Other ‘Malgudi’ novels are The Dark Room (1938), The English Teacher (1945), Mr. Sampath (1949), The Financial Expert (1952), The Man Eater of Malgudi (1961), The Vendor of Sweets (1967), The Painter of Signs (1977), A Tiger for Malgudi (1983), and Talkative Man (1986).
His novel The Guide (1958) won him the National Prize of the Indian Literary Academy, his country’s highest literary honor.
He was awarded in 1980 the A.C. Benson Medal by the Royal Society of Literature and in 1981 he was made an Honorary Member of the American Academy and Institute of Arts and Letters.

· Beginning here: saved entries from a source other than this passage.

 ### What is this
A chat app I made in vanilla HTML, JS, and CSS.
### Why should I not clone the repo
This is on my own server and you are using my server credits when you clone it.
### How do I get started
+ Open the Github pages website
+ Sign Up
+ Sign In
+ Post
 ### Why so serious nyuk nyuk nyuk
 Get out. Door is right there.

As well as five collections of short stories, A Horse and Two Goats, An Astrologer’s Day and Other Stories, Lawley Road, Under the Banyan Tree and Malgudi Days, he has published a travel book, The Emerald Route, three collections of essays, A Writer’s Nightmare, Next Sunday and Reluctant Guru, three books on the Indian epics, and a volume of memoirs. My Days.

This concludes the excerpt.